The heat of vaporization is always a positive value because energy is absorbed during the endothermic process of vaporization. A higher heat of vaporization means the substance requires more thermal energy to transform from a liquid to a gas. The magnitude of \( \Delta H \) can influence the boiling point — higher values generally imply a higher boiling point, as more heat is required to achieve \( \Delta G = 0 \).

Entropy Change (\(\Delta S\))

Entropy, symbolized as \( S \) and measured in Joules per mole per Kelvin \( (J/mol\cdot K) \), is a measure of the disorder or randomness in a system. \( \Delta S \) or entropy change, occurs when a system goes from one state to another, such as from liquid to gas during the boiling process. With vaporization, the entropy increases since the gaseous state has more disorder than the liquid state.

The change in entropy is a key piece of the puzzle when using the Gibbs Free Energy equation to determine a substance's boiling point. A higher \( \Delta S \) suggests that the system's disorder is significantly increasing, which is typical of a phase change from a structured liquid to a more random gas. This increase in entropy helps drive the reaction forward, and its value is crucial for calculating the temperature at which the entropy gain balances the energy absorbed, thus dictating the boiling point.

Heat of Vaporization

The heat of vaporization is the amount of heat energy required to convert one mole of a liquid into vapor at constant temperature and pressure, and it is synonymous with the enthalpy change of vaporization \( \Delta H_{vaporization} \). This value is critical for understanding the boiling process because it quantifies the energy barrier that must be overcome for a substance to transition between phases.

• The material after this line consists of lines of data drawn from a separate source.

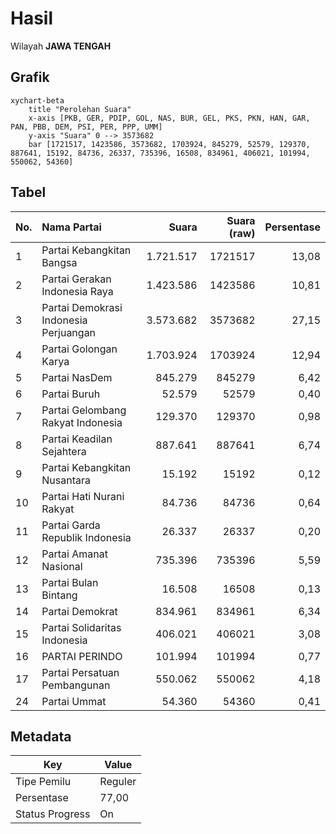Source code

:# Hasil

Wilayah **JAWA TENGAH**

## Grafik

```mermaid
xychart-beta
    title "Perolehan Suara"
    x-axis [PKB, GER, PDIP, GOL, NAS, BUR, GEL, PKS, PKN, HAN, GAR, PAN, PBB, DEM, PSI, PER, PPP, UMM]
    y-axis "Suara" 0 --> 3573682
    bar [1721517, 1423586, 3573682, 1703924, 845279, 52579, 129370, 887641, 15192, 84736, 26337, 735396, 16508, 834961, 406021, 101994, 550062, 54360]
```

## Tabel

| No. | Nama Partai                           | Suara     | Suara (raw) | Persentase |
|:--- |:------------------------------------- | ---------:| -----------:| ----------:|
| 1   | Partai Kebangkitan Bangsa             | 1.721.517 | 1721517     | 13,08      |
| 2   | Partai Gerakan Indonesia Raya         | 1.423.586 | 1423586     | 10,81      |
| 3   | Partai Demokrasi Indonesia Perjuangan | 3.573.682 | 3573682     | 27,15      |
| 4   | Partai Golongan Karya                 | 1.703.924 | 1703924     | 12,94      |
| 5   | Partai NasDem                         | 845.279   | 845279      | 6,42       |
| 6   | Partai Buruh                          | 52.579    | 52579       | 0,40       |
| 7   | Partai Gelombang Rakyat Indonesia     | 129.370   | 129370      | 0,98       |
| 8   | Partai Keadilan Sejahtera             | 887.641   | 887641      | 6,74       |
| 9   | Partai Kebangkitan Nusantara          | 15.192    | 15192       | 0,12       |
| 10  | Partai Hati Nurani Rakyat             | 84.736    | 84736       | 0,64       |
| 11  | Partai Garda Republik Indonesia       | 26.337    | 26337       | 0,20       |
| 12  | Partai Amanat Nasional                | 735.396   | 735396      | 5,59       |
| 13  | Partai Bulan Bintang                  | 16.508    | 16508       | 0,13       |
| 14  | Partai Demokrat                       | 834.961   | 834961      | 6,34       |
| 15  | Partai Solidaritas Indonesia          | 406.021   | 406021      | 3,08       |
| 16  | PARTAI PERINDO                        | 101.994   | 101994      | 0,77       |
| 17  | Partai Persatuan Pembangunan          | 550.062   | 550062      | 4,18       |
| 24  | Partai Ummat                          | 54.360    | 54360       | 0,41       |


## Metadata

| Key             | Value   |
| --------------- | ------- |
| Tipe Pemilu     | Reguler |
| Persentase      | 77,00   |
| Status Progress | On      |



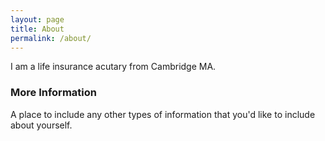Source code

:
 ```yaml
---
layout: page
title: About
permalink: /about/
---
```


I am a life insurance acutary from Cambridge MA.

### More Information

A place to include any other types of information that you'd like to include about yourself.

In the case of chloroform, a heat of vaporization of 31.4 kJ/mol means that each mole of liquid chloroform needs 31.4 kJ of energy to vaporize. This property inherently affects boiling point calculations, as it serves as a key component in the Gibbs Free Energy equation for determining the point at which liquid and vapor phases are in equilibrium. The higher the heat of vaporization, the more heat is needed for boiling, hence the direct correlation with boiling points.

Phase Equilibrium

Phase equilibrium refers to the state at which multiple phases of a substance, such as liquid and vapor, coexist at a balance without any net change in phases over time. At the boiling point, the liquid and vapor phases of a substance like chloroform are in equilibrium at a specific combination of temperature and pressure. This is the temperature where the Gibbs Free Energy of the process of vaporization reaches zero, marking the point where the rate of evaporation equals the rate of condensation.

The concept of phase equilibrium is central to understanding boiling point calculation because it's the condition that defines the boiling point under a given pressure. At this point, the energetic and entropic properties of a substance are precisely balanced, symbolizing a key point in the understanding of physical chemistry and thermodynamic processes. Calculating the boiling point involves determining the temperature at which this equilibrium is established at 1 atm pressure, using the equations and principles we've outlined.